Use mapreduce to cut down on the SQL statement file generation and SQL statement execution time for an OSM API database ingest

bwitham commented 7 years ago

It currently takes days to generate the SQL file when converting it from a planet file to an executable sql file. It has 21.5 billion records in it (yes billion with a "b") as of 3/24/17. It also takes an unknown amount of time to exec the sql, but I'm sure its fairly long.

We should be able to use some of the hadoop code already in hoot to help speed this process up. It goes without saying that all of this assumes an offline database that has been pre-prepped for bulk load and has no database constraints activated. IMPORTANT: Also, this workflow will have to give up OSM data validation (missing way nodes, etc.) like the current writer does. So this would only ever be used against data that previously existed within a database and had already been validated (planet data).

bwitham commented 7 years ago

@Cellington1 I might be able to ease your pain on the SQL file generation part by doing it with Hadoop, assuming you can spin up a handful of machines for the ingest. Will see...

mattjdnv commented 7 years ago

I'm interested in the on-demand Hadoop options (for a different project) and I have been thinking about how to spin up multiple hadoop nodes on Dockson as part of a Jenkins job.

bwitham commented 7 years ago

You may also want to research Apache Spark as well, which is what MrGeo uses. I've not used Spark personally, but there do appear to be use cases for using both depending on what you're trying to do.

bwitham commented 7 years ago

I wanted to go ahead and do this despite some recent conversations, since it would end up being a huge time saver for the planet load and didn't look too difficult to implement. I have the element sql writing part working.
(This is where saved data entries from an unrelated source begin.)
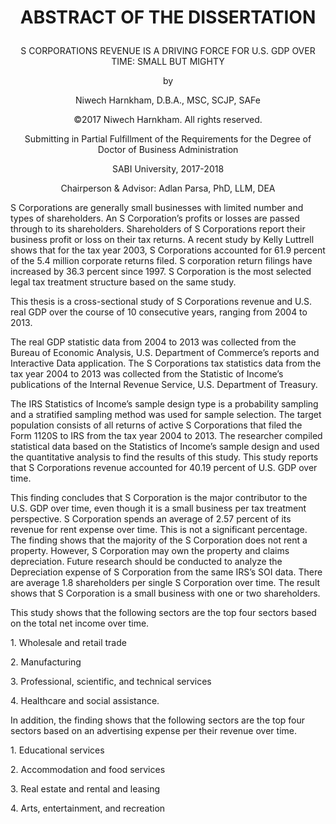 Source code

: # <p align="center">ABSTRACT OF THE DISSERTATION</p>

<p align="center">S CORPORATIONS REVENUE IS A DRIVING FORCE FOR U.S. GDP OVER TIME: SMALL BUT MIGHTY</p>
<p align="center">
  by
</p>
 

<p align="center">Niwech Harnkham, D.B.A., MSC, SCJP, SAFe</p>

<p align="center">©2017 Niwech Harnkham. All rights reserved.</p>

<p align="center">Submitting in Partial Fulfillment of the Requirements for the Degree of 
Doctor of Business Administration</p>
<p align="center">SABI University, 2017-2018</p>

<p align="center">Chairperson & Advisor: Adlan Parsa, PhD, LLM, DEA<p>

S Corporations are generally small businesses with limited number and types of shareholders. An S Corporation’s profits or losses are passed through to its shareholders. Shareholders of S Corporations report their business profit or loss on their tax returns. A recent study by Kelly Luttrell shows that for the tax year 2003, S Corporations accounted for 61.9 percent of the 5.4 million corporate returns filed. S corporation return filings have increased by 36.3 percent since 1997. S Corporation is the most selected legal tax treatment structure based on the same study.
<p>
This thesis is a cross-sectional study of S Corporations revenue and U.S. real GDP over the course of 10 consecutive years, ranging from 2004 to 2013. 
<p>
The real GDP statistic data from 2004 to 2013 was collected from the Bureau of Economic Analysis, U.S. Department of Commerce’s reports and Interactive Data application. The S Corporations tax statistics data from the tax year 2004 to 2013 was collected from the Statistic of Income’s publications of the Internal Revenue Service, U.S. Department of Treasury.
<p>
The IRS Statistics of Income’s sample design type is a probability sampling and a stratified sampling method was used for sample selection. The target population consists of all returns of active S Corporations that filed the Form 1120S to IRS from the tax year 2004 to 2013.
The researcher compiled statistical data based on the Statistics of Income’s sample design and used the quantitative analysis to find the results of this study.
This study reports that S Corporations revenue accounted for 40.19 percent of U.S. GDP over time.  
<p>
This finding concludes that S Corporation is the major contributor to the U.S. GDP over time, even though it is a small business per tax treatment perspective.
S Corporation spends an average of 2.57 percent of its revenue for rent expense over time. This is not a significant percentage. The finding shows that the majority of the S Corporation does not rent a property. However, S Corporation may own the property and claims depreciation. Future research should be conducted to analyze the Depreciation expense of S Corporation from the same IRS’s SOI data.
There are average 1.8 shareholders per single S Corporation over time. The result shows that S Corporation is a small business with one or two shareholders.
<p>
This study shows that the following sectors are the top four sectors based on the total net income over time.   
<p>1. Wholesale and retail trade </p>
<p>2. Manufacturing </p>
<p>3. Professional, scientific, and technical services </p>
<p>4. Healthcare and social assistance.</p>
<p>
In addition, the finding shows that the following sectors are the top four sectors based on an advertising expense per their revenue over time.  
<p>1. Educational services</p>  
<p>2. Accommodation and food services</p>
<p>3. Real estate and rental and leasing</p> 
<p>4. Arts, entertainment, and recreation</p> 

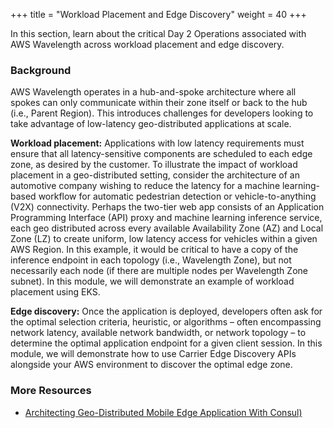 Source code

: +++
title = "Workload Placement and Edge Discovery"
weight = 40
+++

In this section, learn about the critical Day 2 Operations associated with AWS Wavelength across workload placement and edge discovery.

### Background 
AWS Wavelength operates in a hub-and-spoke architecture where all spokes can only communicate within their zone itself or back to the hub (i.e., Parent Region). This introduces challenges for developers looking to take advantage of low-latency geo-distributed applications at scale.

**Workload placement:** Applications with low latency requirements must ensure that all latency-sensitive components are scheduled to each edge zone, as desired by the customer. To illustrate the impact of workload placement in a geo-distributed setting, consider the architecture of an automotive company wishing to reduce the latency for a machine learning-based workflow for automatic pedestrian detection or vehicle-to-anything (V2X) connectivity. Perhaps the two-tier web app consists of an Application Programming Interface (API) proxy and machine learning inference service, each geo distributed across every available Availability Zone (AZ) and Local Zone (LZ) to create uniform, low latency access for vehicles within a given AWS Region. In this example, it would be critical to have a copy of the inference endpoint in each topology (i.e., Wavelength Zone), but not necessarily each node (if there are multiple nodes per Wavelength Zone subnet). In this module, we will demonstrate an example of workload placement using EKS.

**Edge discovery:** Once the application is deployed, developers often ask for the optimal selection criteria, heuristic, or algorithms – often encompassing network latency, available network bandwidth, or network topology – to determine the optimal application endpoint for a given client session. In this module, we will demonstrate how to use Carrier Edge Discovery APIs alongside your AWS environment to discover the optimal edge zone.

### More Resources
- [Architecting Geo-Distributed Mobile Edge Application With Consul)](https://www.youtube.com/watch?v=-vRNwZ0Uofc)
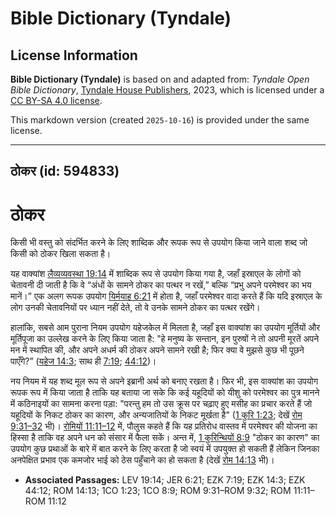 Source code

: # Bible Dictionary (Tyndale)

## License Information

**Bible Dictionary (Tyndale)** is based on and adapted from: _Tyndale Open Bible Dictionary_, [Tyndale House Publishers](https://tyndaleopenresources.com/), 2023, which is licensed under a [CC BY-SA 4.0 license](https://creativecommons.org/licenses/by-sa/4.0/legalcode.en).

This markdown version (created `2025-10-16`) is provided under the same license.



--------------------------------

## ठोकर (id: 594833)

ठोकर
====

किसी भी वस्तु को संदर्भित करने के लिए शाब्दिक और रूपक रूप से उपयोग किया जाने वाला शब्द जो किसी को ठोकर खिला सकता है।

यह वाक्यांश [लैव्यव्यवस्था 19:14](https://ref.ly/Lev19:14) में शाब्दिक रूप से उपयोग किया गया है, जहाँ इस्राएल के लोगों को चेतावनी दी जाती है कि वे “अंधों के सामने ठोकर का पत्थर न रखें,” बल्कि “प्रभु अपने परमेश्वर का भय मानें।” एक अलग रूपक उपयोग [यिर्मयाह 6:21](https://ref.ly/Jer6:21) में होता है, जहाँ परमेश्वर वादा करते हैं कि यदि इस्राएल के लोग उनकी चेतावनियों पर ध्यान नहीं देते, तो वे उनके सामने ठोकर का पत्थर रखेंगे।

हालांकि, सबसे आम पुराना नियम उपयोग यहेजकेल में मिलता है, जहाँ इस वाक्यांश का उपयोग मूर्तियों और मूर्तिपूजा का उल्लेख करने के लिए किया जाता है: "हे मनुष्य के सन्तान, इन पुरुषों ने तो अपनी मूरतें अपने मन में स्थापित की, और अपने अधर्म की ठोकर अपने सामने रखी है; फिर क्या वे मुझसे कुछ भी पूछने पाएँगे?” ([यहेज 14:3](https://ref.ly/Ezek14:3); साथ ही [7:19](https://ref.ly/Ezek7:19); [44:12](https://ref.ly/Ezek44:12))।

नय नियम में यह शब्द मूल रूप से अपने इब्रानी अर्थ को बनाए रखता है। फिर भी, इस वाक्यांश का उपयोग रूपक रूप में किया जाता है ताकि यह बताया जा सके कि कई यहूदियों को यीशु को परमेश्वर का पुत्र मानने में कठिनाइयों का सामना करना पड़ा: "परन्तु हम तो उस क्रूस पर चढ़ाए हुए मसीह का प्रचार करते हैं जो यहूदियों के निकट ठोकर का कारण, और अन्यजातियों के निकट मूर्खता है" ([1 कुरि 1:23](https://ref.ly/1Cor1:23); देखें [रोम 9:31–32](https://ref.ly/Rom9:31-Rom9:32) भी)। [रोमियों 11:11–12](https://ref.ly/Rom11:11-Rom11:12) में, पौलुस कहते हैं कि यह प्रतिरोध वास्तव में परमेश्वर की योजना का हिस्सा है ताकि वह अपने धन को संसार में फैला सकें। अन्त में, [1 कुरिन्थियों 8:9](https://ref.ly/1Cor8:9) "ठोकर का कारण" का उपयोग कुछ प्रथाओं के बारे में बात करने के लिए करता है जो स्वयं में उपयुक्त हो सकती हैं लेकिन जिनका अनपेक्षित प्रभाव एक कमजोर भाई को ठेस पहुँचाने का हो सकता है (देखें [रोम 14:13](https://ref.ly/Rom14:13) भी)।

* **Associated Passages:** LEV 19:14; JER 6:21; EZK 7:19; EZK 14:3; EZK 44:12; ROM 14:13; 1CO 1:23; 1CO 8:9; ROM 9:31–ROM 9:32; ROM 11:11–ROM 11:12

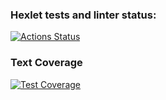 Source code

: ### Hexlet tests and linter status:
[![Actions Status](https://github.com/hippy0/algorithms-project-69/actions/workflows/hexlet-check.yml/badge.svg)](https://github.com/hippy0/algorithms-project-69/actions)
### Text Coverage
[![Test Coverage](https://api.codeclimate.com/v1/badges/04805da87f2dd5e4a44c/test_coverage)](https://codeclimate.com/github/hippy0/algorithms-project-69/test_coverage)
The problem I'm running into now is how to partition the changesets. The way it needs to be done, I think, is to use a hadoop counter to globally track the number of changesets used and then have each mapper increment the changeset id. Unfortunately hadoop pipes, unlike Java hadoop, will only let you increment a counter and won't let you retrieve its value. I'm going to look into what it would take to implement counter value retrieval pipes, but that code is kind of hard to follow for me.

One kludgy option could be to pick a random changeset ID in a range. Since the planet file goes through ~84K changesets at 50K elements each that number range would have to be huge to avoid ID conflicts. An ID conflict wouldn't be the end of the world...you'd just end up with some changesets larger than 50K elements. But if that happens, what's the point of trying to break things up into multiple changesets in the first place?

That brings me to the only other option if updating pipes doesn't work: just putting everything in one massive changeset. The main problem I can see here is if somewhere in the rails port there is a feature that lets you retrieve things by changeset ID (is there?). But even at 50K elements (they recently updated to 10K, I guess) that would still be prohibitive for some operation, so I don't even know that it matters that much.

bwitham commented 7 years ago

The only changeset operation that would really be affected by a single huge changeset would be changeset download. Well, just don't download that one :-). Changeset query by bounds doesn't work anyway right now for the non-mapreduce writer (it could, if we kept a global bounds, though, I think)...so not worried about that either.

bwitham commented 7 years ago

I'm also assuming that changeset max size checks all occur in the rails port and there are no database restrictions on that... I think that's right.

bwitham commented 7 years ago

Have a version working now that writes out an unordered sql file with a single changeset. Need to verify the sql by dropping constraints on a db, writing it, and then bringing them back up.

bwitham commented 7 years ago

Have successfully written data to a db using the local job runner with constraints disabled and then brought them back up. Let todo:

~~port psql database constraint changes to 1431 and 1446~~
~~add buffering to the reducer~~
~~write a glacial test that run pseudo-distributed against slightly larger data~~
~~implement mapreduce sql exec~~
~~rework parallelism for better record distribution among tasks~~
test on real cluster

will hold off to port 1473 mapreduce changes to 1446 until after 1473 has been merged into develop

bwitham commented 7 years ago

Made some progress on the sql exec part of this today. Did find out that you can't exec sql copy statements from either qt or psql as a string programmatically, since it only works from a file input. I don't want to be wasteful and write all the records to file before writing to the database, so I found a library, libpqxx which lets you do a sql streaming copy programmatically. Will test it out tomorrow, and if it works, then submit it for software approval if its not already approved.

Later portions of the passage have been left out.